(DATA TO PROCESS begins)

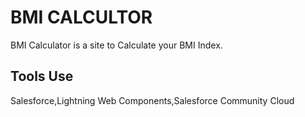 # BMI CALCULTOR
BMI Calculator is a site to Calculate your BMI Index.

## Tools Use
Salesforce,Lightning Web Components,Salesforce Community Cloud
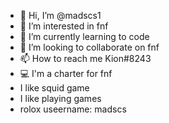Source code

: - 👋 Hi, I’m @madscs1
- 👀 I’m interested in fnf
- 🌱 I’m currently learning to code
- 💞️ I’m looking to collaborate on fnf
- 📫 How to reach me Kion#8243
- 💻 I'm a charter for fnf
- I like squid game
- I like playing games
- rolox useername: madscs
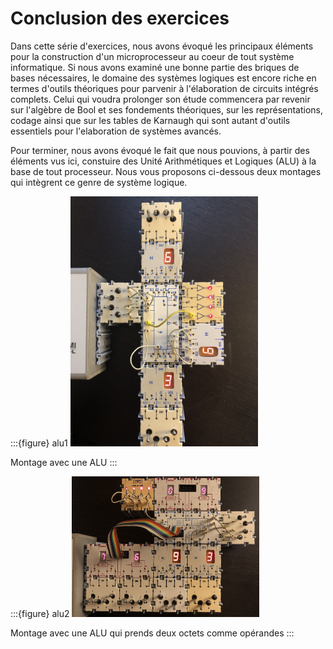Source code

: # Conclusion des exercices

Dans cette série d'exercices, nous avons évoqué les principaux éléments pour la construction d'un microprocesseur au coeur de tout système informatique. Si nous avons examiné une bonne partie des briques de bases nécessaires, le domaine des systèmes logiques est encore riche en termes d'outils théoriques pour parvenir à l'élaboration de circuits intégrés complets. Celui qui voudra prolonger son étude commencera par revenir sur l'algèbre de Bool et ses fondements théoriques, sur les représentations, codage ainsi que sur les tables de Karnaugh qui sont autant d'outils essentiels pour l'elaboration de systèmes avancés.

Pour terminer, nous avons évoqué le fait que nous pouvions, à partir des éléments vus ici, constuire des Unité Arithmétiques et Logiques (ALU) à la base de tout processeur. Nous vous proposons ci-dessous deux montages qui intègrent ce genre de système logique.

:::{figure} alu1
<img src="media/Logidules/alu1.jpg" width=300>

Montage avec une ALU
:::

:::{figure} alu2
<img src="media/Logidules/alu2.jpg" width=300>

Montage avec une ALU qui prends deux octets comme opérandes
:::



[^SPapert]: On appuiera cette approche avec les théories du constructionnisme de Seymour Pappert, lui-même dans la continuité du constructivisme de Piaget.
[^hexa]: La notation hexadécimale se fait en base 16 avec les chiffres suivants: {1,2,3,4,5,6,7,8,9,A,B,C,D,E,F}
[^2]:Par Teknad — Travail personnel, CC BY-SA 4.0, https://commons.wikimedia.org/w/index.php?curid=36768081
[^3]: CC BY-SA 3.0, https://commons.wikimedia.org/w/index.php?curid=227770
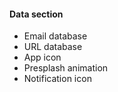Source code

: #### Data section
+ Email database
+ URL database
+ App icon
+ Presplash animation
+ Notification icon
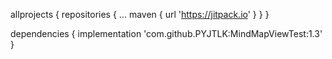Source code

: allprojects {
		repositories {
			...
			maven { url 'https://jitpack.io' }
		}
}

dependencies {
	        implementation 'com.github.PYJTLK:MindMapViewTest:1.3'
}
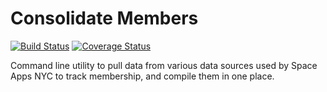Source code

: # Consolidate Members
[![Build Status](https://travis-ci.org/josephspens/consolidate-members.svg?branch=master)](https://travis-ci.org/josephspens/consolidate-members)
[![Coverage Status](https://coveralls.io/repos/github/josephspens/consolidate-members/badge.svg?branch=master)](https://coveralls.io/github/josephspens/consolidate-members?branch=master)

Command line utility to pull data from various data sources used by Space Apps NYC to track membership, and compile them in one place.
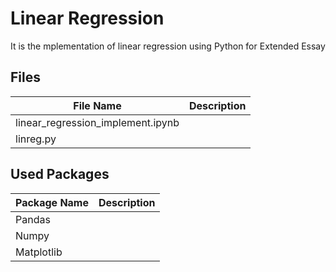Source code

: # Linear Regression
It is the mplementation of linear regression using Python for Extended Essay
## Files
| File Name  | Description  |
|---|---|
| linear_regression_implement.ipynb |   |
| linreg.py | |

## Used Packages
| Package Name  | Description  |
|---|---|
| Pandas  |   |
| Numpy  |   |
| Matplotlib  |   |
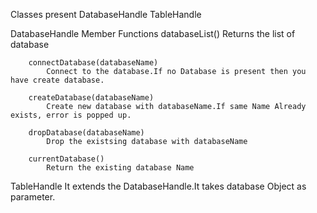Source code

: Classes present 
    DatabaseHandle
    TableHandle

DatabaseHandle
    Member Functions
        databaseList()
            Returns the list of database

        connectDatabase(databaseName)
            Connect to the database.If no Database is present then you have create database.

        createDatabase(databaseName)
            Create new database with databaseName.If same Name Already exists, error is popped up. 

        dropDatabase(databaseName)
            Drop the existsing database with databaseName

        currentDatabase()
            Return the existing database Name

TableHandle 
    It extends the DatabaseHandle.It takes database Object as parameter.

(DATA TO PROCESS ends)

- [TASK DETAILS] In the lines above, spot each one that contains the word "Description" and copy it.

- [REPLY]
| File Name  | Description  |
| Package Name  | Description  |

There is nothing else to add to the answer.